Published online by Cambridge University Press: 05 June 2012
A View with no Room
Is the psychology of deduction about the few well-known laboratory tasks in which subjects are presented with logical puzzles and asked to solve them: the selection task, syllogisms, the suppression task, conditional reasoning, …? And if our capacity of deduction is not just for performing these tasks, what is it for? What everyday functions does it serve?

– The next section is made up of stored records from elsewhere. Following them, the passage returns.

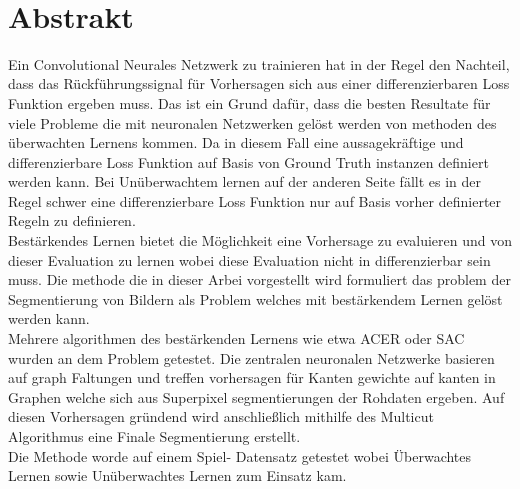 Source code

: ~\label{sec:ref}
\section*{Abstrakt}
Ein Convolutional Neurales Netzwerk zu trainieren hat in der Regel den Nachteil, dass das Rückführungssignal für Vorhersagen sich aus einer differenzierbaren Loss Funktion ergeben muss. Das ist ein Grund dafür, dass die besten Resultate für viele Probleme die mit neuronalen Netzwerken gelöst werden von methoden des überwachten Lernens kommen. Da in diesem Fall eine aussagekräftige und differenzierbare Loss Funktion auf Basis von Ground Truth instanzen definiert werden kann. Bei Unüberwachtem lernen auf der anderen Seite fällt es in der Regel schwer eine differenzierbare Loss Funktion nur auf Basis vorher definierter Regeln zu definieren.\\
Bestärkendes Lernen bietet die Möglichkeit eine Vorhersage zu evaluieren und von dieser Evaluation zu lernen wobei diese Evaluation nicht in differenzierbar sein muss. Die methode die in dieser Arbei vorgestellt wird formuliert das problem der Segmentierung von Bildern als Problem welches mit bestärkendem Lernen gelöst werden kann.\\
Mehrere algorithmen des bestärkenden Lernens wie etwa ACER oder SAC wurden an dem Problem getestet. Die zentralen neuronalen Netzwerke basieren auf graph Faltungen und treffen vorhersagen für Kanten gewichte auf kanten in Graphen welche sich aus Superpixel segmentierungen der Rohdaten ergeben. Auf diesen Vorhersagen gründend wird anschließlich mithilfe des Multicut Algorithmus eine Finale Segmentierung erstellt.\\
Die Methode worde auf einem Spiel- Datensatz getestet wobei Überwachtes Lernen sowie Unüberwachtes Lernen zum Einsatz kam.
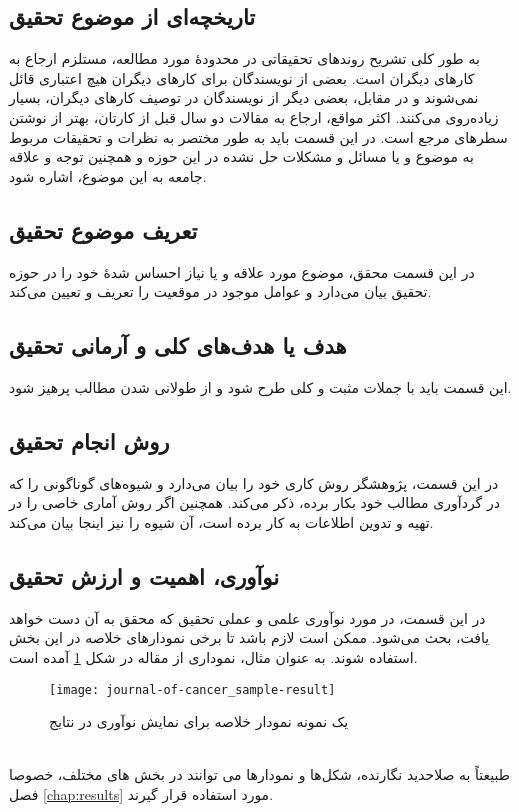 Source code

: \subsection{تاریخچه‌ای از موضوع تحقیق}
به طور کلی تشریح روندهای تحقیقاتی در محدودهٔ مورد مطالعه، مستلزم ارجاع به کارهای دیگران است. بعضی از نویسندگان برای کارهای دیگران هیچ اعتباری قائل نمی‌شوند و در مقابل، بعضی دیگر از نویسندگان در توصیف کارهای دیگران، بسیار زیاده‌روی می‌کنند. اکثر مواقع، ارجاع به مقالات دو سال قبل از کارتان، بهتر از نوشتن سطرهای مرجع است. در این قسمت باید به طور مختصر به نظرات و تحقیقات مربوط به موضوع و یا مسائل و مشکلات حل نشده در این حوزه و همچنین توجه و علاقه جامعه به این موضوع، اشاره شود.

\subsection{تعریف موضوع تحقیق}
در این قسمت محقق، موضوع مورد علاقه و یا نیاز احساس شدهٔ خود را در حوزه تحقیق بیان می‌دارد و عوامل موجود در موقعیت را تعریف و تعیین می‌کند.

\subsection{هدف یا هدف‌های کلی و آرمانی تحقیق}
این قسمت باید با جملات مثبت و کلی طرح شود و از طولانی شدن مطالب پرهیز شود.

\subsection{روش انجام تحقیق}
در این قسمت، پژوهشگر روش کاری خود را بیان می‌دارد و شیوه‌های گوناگونی را که در گردآوری مطالب خود بکار برده، ذکر می‌کند. همچنین اگر روش آماری خاصی را در تهیه و تدوین اطلاعات به کار برده است، آن شیوه را نیز اینجا بیان می‌کند.

\subsection{نوآوری، اهمیت و ارزش تحقیق}
در این قسمت، در مورد نوآوری علمی و عملی تحقیق که محقق به آن دست خواهد یافت، بحث می‌شود. ممکن است لازم باشد تا برخی نمودارهای خلاصه در این بخش استفاده شوند. به عنوان مثال، نموداری از مقاله
\cite{kim2016integrated}
در شکل
\ref{fig:sampleDiagram}
آمده است.
\begin{figure}[ht]
	\centerline{\texttt{[image: journal-of-cancer\_sample-result]}}
	\caption{یک نمونه نمودار خلاصه برای نمایش نوآوری در نتایج
	}
	\label{fig:sampleDiagram}
\end{figure}\\
طبیعتاً به صلاحدید نگارنده، شکل‌ها و نمودار‌ها می توانند در بخش های مختلف، خصوصا فصل
\ref{chap:results}
مورد استفاده قرار گیرند.

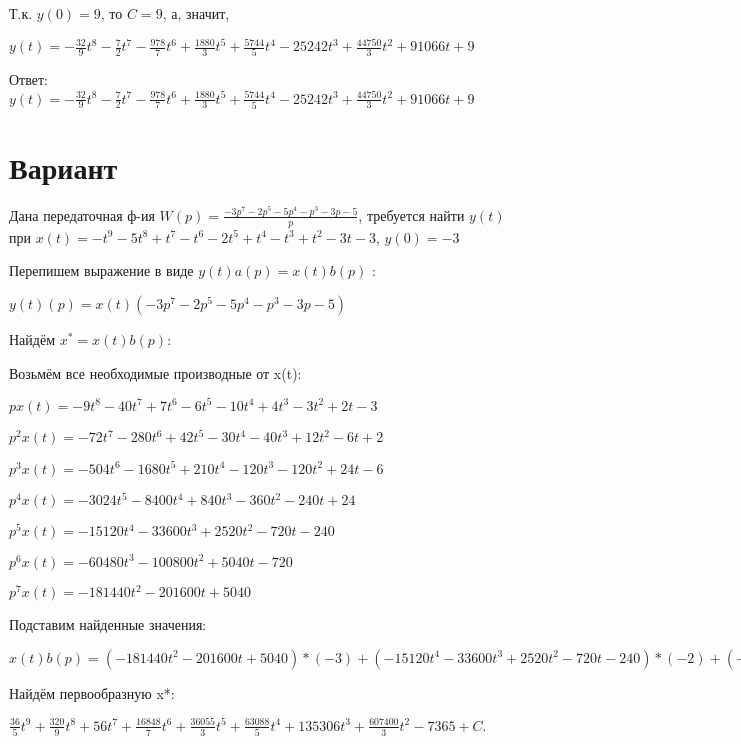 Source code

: \documentclass{article}
\begin{document}
{{{{{Т.к. $y(0)=9$, то $C=9$, а, значит, 

$y(t)=-\frac{32}{9}t^{8}-\frac{7}{2}t^{7}-\frac{978}{7}t^{6}+\frac{1880}{3}t^{5}+\frac{5744}{5}t^{4}-25242t^{3}+\frac{44750}{3}t^{2}+91066t+9$

Ответ: $y(t) = -\frac{32}{9}t^{8}-\frac{7}{2}t^{7}-\frac{978}{7}t^{6}+\frac{1880}{3}t^{5}+\frac{5744}{5}t^{4}-25242t^{3}+\frac{44750}{3}t^{2}+91066t+9$

\section{Вариант}

Дана передаточная ф-ия $W(p)=\frac{-3p^{7}-2p^{5}-5p^{4}-p^{3}-3p-5}{p}$, требуется найти $y(t)$ при $x(t)=-t^{9}-5t^{8}+t^{7}-t^{6}-2t^{5}+t^{4}-t^{3}+t^{2}-3t-3$, $y(0)=-3$

Перепишем выражение в виде $y(t)a(p)=x(t)b(p)$ :

$y(t)(p)=x(t)(-3p^{7}-2p^{5}-5p^{4}-p^{3}-3p-5)$

Найдём $x^*=x(t)b(p)$:

Возьмём все необходимые производные от x(t):

$px(t)=-9t^{8}-40t^{7}+7t^{6}-6t^{5}-10t^{4}+4t^{3}-3t^{2}+2t-3$

$p^2x(t)=-72t^{7}-280t^{6}+42t^{5}-30t^{4}-40t^{3}+12t^{2}-6t+2$

$p^3x(t)=-504t^{6}-1680t^{5}+210t^{4}-120t^{3}-120t^{2}+24t-6$

$p^4x(t)=-3024t^{5}-8400t^{4}+840t^{3}-360t^{2}-240t+24$

$p^5x(t)=-15120t^{4}-33600t^{3}+2520t^{2}-720t-240$

$p^6x(t)=-60480t^{3}-100800t^{2}+5040t-720$

$p^7x(t)=-181440t^{2}-201600t+5040$

Подставим найденные значения:

$x(t)b(p) = (-181440t^{2}-201600t+5040)*(-3)+(-15120t^{4}-33600t^{3}+2520t^{2}-720t-240)*(-2)+(-3024t^{5}-8400t^{4}+840t^{3}-360t^{2}-240t+24)*(-5)+(-504t^{6}-1680t^{5}+210t^{4}-120t^{3}-120t^{2}+24t-6)*(-1)+(-9t^{8}-40t^{7}+7t^{6}-6t^{5}-10t^{4}+4t^{3}-3t^{2}+2t-3)*(-3)+(-9t^{8}-40t^{7}+7t^{6}-6t^{5}-10t^{4}+4t^{3}-3t^{2}+2t-3)*(-5)=72t^{8}+320t^{7}+448t^{6}+16848t^{5}+72110t^{4}+63088t^{3}+541224t^{2}+607400t$





Найдём первообразную x*:

$\frac{36}{5}t^{9}+\frac{320}{9}t^{8}+56t^{7}+\frac{16848}{7}t^{6}+\frac{36055}{3}t^{5}+\frac{63088}{5}t^{4}+135306t^{3}+\frac{607400}{3}t^{2}-7365+C.$

}}}}}
\end{document}
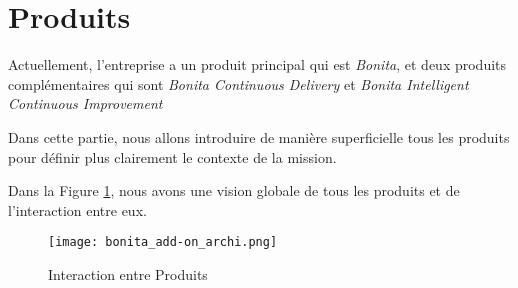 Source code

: \section{Produits} \label{produits}
Actuellement, l'entreprise a un produit principal qui est \emph{Bonita}, et deux produits complémentaires qui sont \textit{Bonita Continuous Delivery} et \textit{Bonita Intelligent Continuous Improvement}

Dans cette partie, nous allons introduire de manière superficielle tous les produits pour définir plus clairement le contexte de la mission.

Dans la Figure \ref{fig:bonita_add-on}, nous avons une vision globale de tous les produits et de l'interaction entre eux.

\begin{figure}[!ht]
\centering
\texttt{[image: bonita\_add-on\_archi.png]}
\caption{Interaction entre Produits}
\label{fig:bonita_add-on}
\end{figure}




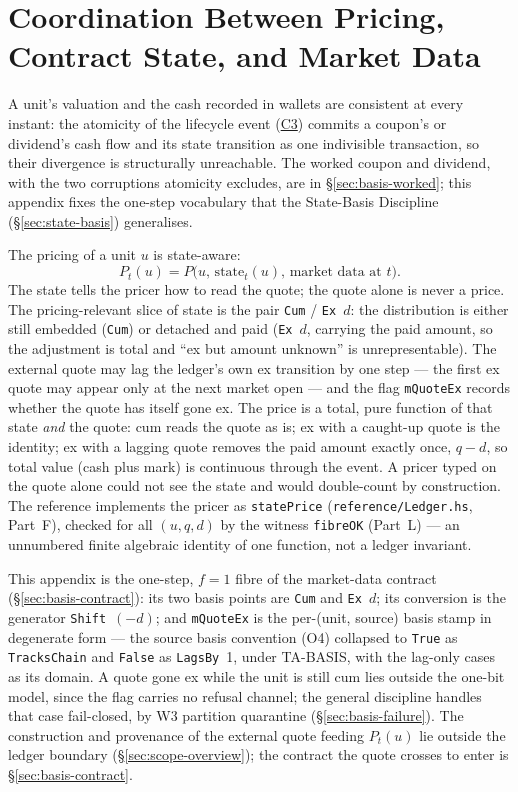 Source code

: \section{Coordination Between Pricing, Contract State, and Market Data}
\label{app:pricing-coordination}

A unit's valuation and the cash recorded in wallets are consistent at every instant:
the atomicity of the lifecycle event (\hyperref[cond:C3]{C3}) commits a coupon's or
dividend's cash flow and its state transition as one indivisible transaction, so
their divergence is structurally unreachable. The worked coupon and dividend, with
the two corruptions atomicity excludes, are in \S\ref{sec:basis-worked}; this
appendix fixes the one-step vocabulary that the State-Basis Discipline
(\S\ref{sec:state-basis}) generalises.

The pricing of a unit $u$ is state-aware:
\[
P_t(u) = P\big(u,\, \mathrm{state}_t(u),\, \text{market data at } t\big).
\]
The state tells the pricer how to read the quote; the quote alone is never a price.
The pricing-relevant slice of state is the pair \lstinline|Cum| / \lstinline|Ex|~$d$:
the distribution is either still embedded (\lstinline|Cum|) or detached and paid
(\lstinline|Ex|~$d$, carrying the paid amount, so the adjustment is total and ``ex
but amount unknown'' is unrepresentable). The external quote may lag the ledger's
own ex transition by one step --- the first ex quote may appear only at the next
market open --- and the flag \lstinline|mQuoteEx| records whether the quote has
itself gone ex. The price is a total, pure function of that state \emph{and} the
quote: cum reads the quote as is; ex with a caught-up quote is the identity; ex
with a lagging quote removes the paid amount exactly once, $q-d$, so total value
(cash plus mark) is continuous through the event. A pricer typed on the quote alone
could not see the state and would double-count by construction. The reference
implements the pricer as \texttt{statePrice} (\texttt{reference/Ledger.hs},
Part~F), checked for all $(u,q,d)$ by the witness \texttt{fibreOK} (Part~L) --- an
unnumbered finite algebraic identity of one function, not a ledger invariant.

This appendix is the one-step, $f=1$ fibre of the market-data contract
(\S\ref{sec:basis-contract}): its two basis points are \lstinline|Cum| and
\lstinline|Ex|~$d$; its conversion is the generator \texttt{Shift}~$(-d)$; and
\lstinline|mQuoteEx| is the per-(unit, source) basis stamp in degenerate form ---
the source basis convention (O4) collapsed to \texttt{True} as
\texttt{TracksChain} and \texttt{False} as \texttt{LagsBy}~1, under TA-BASIS, with
the lag-only cases as its domain. A quote gone ex while the unit is still cum lies
outside the one-bit model, since the flag carries no refusal channel; the general
discipline handles that case fail-closed, by W3 partition quarantine
(\S\ref{sec:basis-failure}). The construction and provenance of the external quote
feeding $P_t(u)$ lie outside the ledger boundary (\S\ref{sec:scope-overview}); the
contract the quote crosses to enter is \S\ref{sec:basis-contract}.
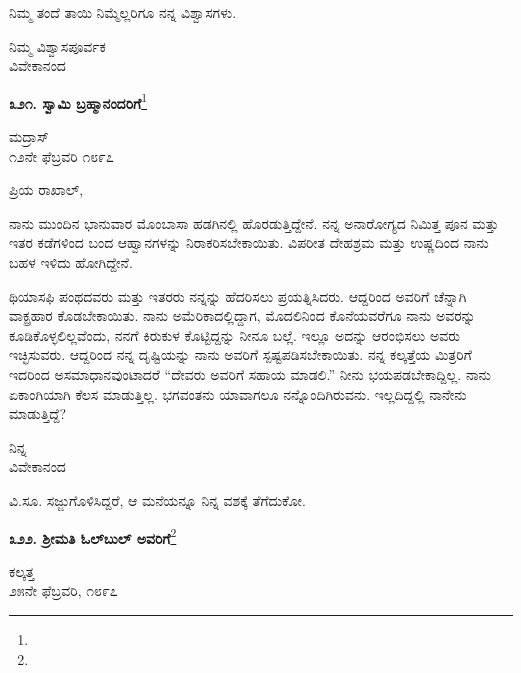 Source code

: ನಿಮ್ಮ ತಂದೆ ತಾಯಿ\enginline{-} ನಿಮ್ಮೆಲ್ಲರಿಗೂ ನನ್ನ ವಿಶ್ವಾಸಗಳು.

\vspace{-0.5cm}

{\flushright
ನಿಮ್ಮ ವಿಶ್ವಾಸಪೂರ್ವಕ\\ವಿವೇಕಾನಂದ\par}

\begin{center}
\textbf{೩೨೧. ಸ್ವಾಮಿ ಬ್ರಹ್ಮಾನಂದರಿಗೆ}\footnote{}
\end{center}

\vspace{-0.5cm}

\begin{flushright}
ಮದ್ರಾಸ್\\೧೨ನೇ ಫೆಬ್ರವರಿ ೧೮೯೭
\end{flushright}

\noindent
ಪ್ರಿಯ ರಾಖಾಲ್,

ನಾನು ಮುಂದಿನ ಭಾನುವಾರ  ಮೊಂಬಾಸಾ ಹಡಗಿನಲ್ಲಿ ಹೊರಡುತ್ತಿದ್ದೇನೆ. ನನ್ನ ಅನಾರೋಗ್ಯದ ನಿಮಿತ್ತ ಪೂನ ಮತ್ತು ಇತರ ಕಡೆಗಳಿಂದ ಬಂದ ಆಹ್ವಾನಗಳನ್ನು ನಿರಾಕರಿಸಬೇಕಾಯಿತು. ವಿಪರೀತ ದೇಹಶ್ರಮ ಮತ್ತು ಉಷ್ಣದಿಂದ ನಾನು ಬಹಳ ಇಳಿದು ಹೋಗಿದ್ದೇನೆ.

ಥಿಯಾಸಫಿ ಪಂಥದವರು ಮತ್ತು ಇತರರು ನನ್ನನ್ನು ಹೆದರಿಸಲು ಪ್ರಯತ್ನಿಸಿದರು. ಆದ್ದರಿಂದ ಅವರಿಗೆ ಚೆನ್ನಾಗಿ ವಾಕ್ಪ್ರಹಾರ ಕೊಡಬೇಕಾಯಿತು. ನಾನು ಅಮೆರಿಕಾದಲ್ಲಿದ್ದಾಗ, ಮೊದಲಿನಿಂದ ಕೊನೆಯವರೆಗೂ ನಾನು ಅವರನ್ನು ಕೂಡಿಕೊಳ್ಳಲಿಲ್ಲವೆಂದು, ನನಗೆ ಕಿರುಕುಳ ಕೊಟ್ಟಿದ್ದನ್ನು ನೀನೂ ಬಲ್ಲೆ. ಇಲ್ಲೂ ಅದನ್ನು ಆರಂಭಿಸಲು ಅವರು ಇಚ್ಛಿಸುವರು. ಆದ್ದರಿಂದ ನನ್ನ ದೃಷ್ಟಿಯನ್ನು ನಾನು ಅವರಿಗೆ ಸ್ಪಷ್ಟಪಡಿಸಬೇಕಾಯಿತು. ನನ್ನ ಕಲ್ಕತ್ತೆಯ ಮಿತ್ರರಿಗೆ ಇದರಿಂದ ಅಸಮಾಧಾನವುಂಟಾದರೆ “ದೇವರು ಅವರಿಗೆ ಸಹಾಯ ಮಾಡಲಿ.” ನೀನು ಭಯಪಡಬೇಕಾದ್ದಿಲ್ಲ. ನಾನು ಏಕಾಂಗಿಯಾಗಿ ಕೆಲಸ ಮಾಡುತ್ತಿಲ್ಲ. ಭಗವಂತನು ಯಾವಾಗಲೂ ನನ್ನೊಂದಿಗಿರುವನು. ಇಲ್ಲದಿದ್ದಲ್ಲಿ ನಾನೇನು ಮಾಡುತ್ತಿದ್ದೆ?

\vspace{-0.5cm}

{\flushright
ನಿನ್ನ\\ವಿವೇಕಾನಂದ\par}

ವಿ.ಸೂ.\enginline{-} ಸಜ್ಜುಗೊಳಿಸಿದ್ದರೆ, ಆ ಮನೆಯನ್ನೂ ನಿನ್ನ ವಶಕ್ಕೆ ತೆಗೆದುಕೋ.

\begin{center}
\textbf{೩೨೨. ಶ‍್ರೀಮತಿ ಓಲ್‌ಬುಲ್ ಅವರಿಗೆ}\footnote{}
\end{center}
\vspace{-0.7cm}

\begin{flushright}
ಕಲ್ಕತ್ತ\\೨೫ನೇ ಫೆಬ್ರವರಿ, ೧೮೯೭
\end{flushright}
\vspace{-0.3cm}


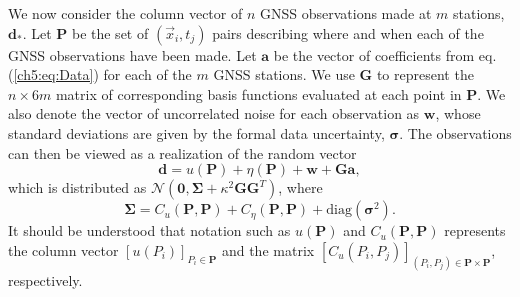 We now consider the column vector of $n$ GNSS observations made at $m$ stations, $\mathbf{d}_*$. Let $\mathbf{P}$ be the set of $(\vec{x}_i, t_j)$ pairs describing where and when each of the GNSS observations have been made. Let $\mathbf{a}$ be the vector of coefficients from eq. (\ref{ch5:eq:Data}) for each of the $m$ GNSS stations. We use $\mathbf{G}$ to represent the $n \times 6m$ matrix of corresponding basis functions evaluated at each point in $\mathbf{P}$. We  also denote the vector of uncorrelated noise for each observation as $\mathbf{w}$, whose standard deviations are given by the formal data uncertainty, $\mathbf{\sigma}$. The observations can then be viewed as a realization of the random vector
\begin{equation}
\mathbf{d} = u(\mathbf{P}) + \eta(\mathbf{P}) + \mathbf{w} + \mathbf{G}\mathbf{a},
\end{equation}
which is distributed as $\mathcal{N}(\mathbf{0},\mathbf{\Sigma} + \kappa^2\mathbf{G}\mathbf{G}^T)$, where
\begin{equation}\label{ch5:eq:Cd}
\mathbf{\Sigma} = C_u(\mathbf{P},\mathbf{P}) + C_\eta(\mathbf{P},\mathbf{P}) + 
              \mathrm{diag}\left(\mathbf{\sigma}^2\right).  
\end{equation}
It should be understood that notation such as $u(\mathbf{P})$ and $C_u(\mathbf{P},\mathbf{P})$ represents the column vector $[u(P_i)]_{P_i \in \mathbf{P}}$ and the matrix $[C_u(P_i,P_j)]_{(P_i,P_j) \in \mathbf{P} \times \mathbf{P}}$, respectively. 

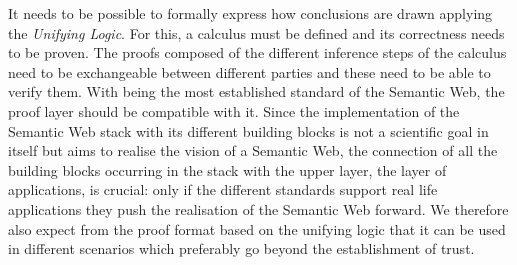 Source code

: %
%
%
It needs to be possible to formally express how conclusions are drawn applying the \emph{Unifying Logic}.
For this, a calculus must be defined and its correctness needs to be proven. The proofs composed of the different inference steps of the calculus need to be exchangeable between 
different parties and these need to be able to verify them. With \rdf being the most established standard of the Semantic Web, the proof layer should be compatible with it. 
Since the implementation of the
Semantic Web stack with its different building blocks is not a scientific goal in itself but aims to realise the vision of a Semantic Web, the connection of all the building blocks 
occurring in the stack with the upper layer, the layer of applications, is crucial: only if the different standards support real life applications they push the realisation of the
Semantic Web forward. We therefore also expect from the proof format based on the unifying logic that it can be used in different scenarios which preferably go beyond the establishment of trust. 

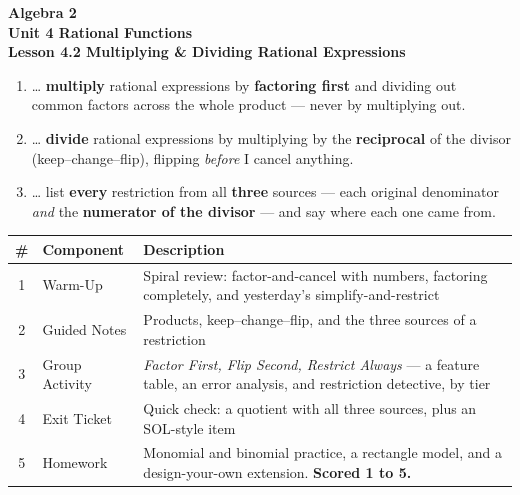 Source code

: \documentclass[10pt]{article}
\begin{document}
\vspace{-0.8in}

\begin{center}
  {\color{white}\textbf{\LARGE Algebra 2}}\\[4pt]
  {\color{forestmid}\large\textbf{Unit 4 \quad Rational Functions}}\\[6pt]
  {\color{white}\textbf{\large Lesson 4.2 \quad Multiplying \& Dividing Rational Expressions}}
\end{center}

\vspace{0.22in}
\namedateperiod
\vspace{0.18in}

\begin{learningtargetbox}
\small
\begin{enumerate}[leftmargin=1.5em, itemsep=5pt]
  \item \ldots{} \textbf{multiply} rational expressions by \textbf{factoring first} and dividing out common factors across the whole product --- never by multiplying out.
  \item \ldots{} \textbf{divide} rational expressions by multiplying by the \textbf{reciprocal} of the divisor (keep--change--flip), flipping \emph{before} I cancel anything.
  \item \ldots{} list \textbf{every} restriction from all \textbf{three} sources --- each original denominator \emph{and} the \textbf{numerator of the divisor} --- and say where each one came from.
\end{enumerate}
\end{learningtargetbox}

\vspace{0.14in}

\begin{tocbox}
\small
\renewcommand{\arraystretch}{1.5}
\begin{tabularx}{\linewidth}{@{} c l X @{}}
\rowcolor{forestbg}
\textbf{\#} & \textbf{Component} & \textbf{Description} \\
\midrule
1 & Warm-Up        & Spiral review: factor-and-cancel with numbers, factoring completely, and yesterday's simplify-and-restrict \\
2 & Guided Notes   & Products, keep--change--flip, and the three sources of a restriction \\
3 & Group Activity & \emph{Factor First, Flip Second, Restrict Always} --- a feature table, an error analysis, and restriction detective, by tier \\
4 & Exit Ticket    & Quick check: a quotient with all three sources, plus an SOL-style item \\
5 & Homework       & Monomial and binomial practice, a rectangle model, and a design-your-own extension. \textbf{Scored 1 to 5.} \\
\end{tabularx}
\end{tocbox}
\end{document}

How are theoretical analyses of deductive performance in these laboratory tasks related to analyses of other cognitive functions?
From the position of being absolutely central in the cognitive revolution, which was founded on conceptions of reasoning, computation and the analysis of language, the psychology of deduction has gone to being the deadbeat of cognitive psychology, pursued in a ghetto, surrounded by widespread scepticism as to whether human reasoning really happens outside the academy. “Isn't what we really do decision?” we increasingly often hear. Many eminent psychology departments do not teach courses on reasoning. Imagine such a psychology department (or indeed any psychology department) not teaching any courses on perception. Even where they do teach reasoning they are more likely to be focused on analogical reasoning, thought of as a kind of reasoning at the opposite end of some dimension of certainty from deduction.
We believe that the reason for this ghettoisation can be traced to a series of assumptions which we will consider shortly. We will argue that the way out of the ghetto is to drop these assumptions, none of which bears scrutiny anyway.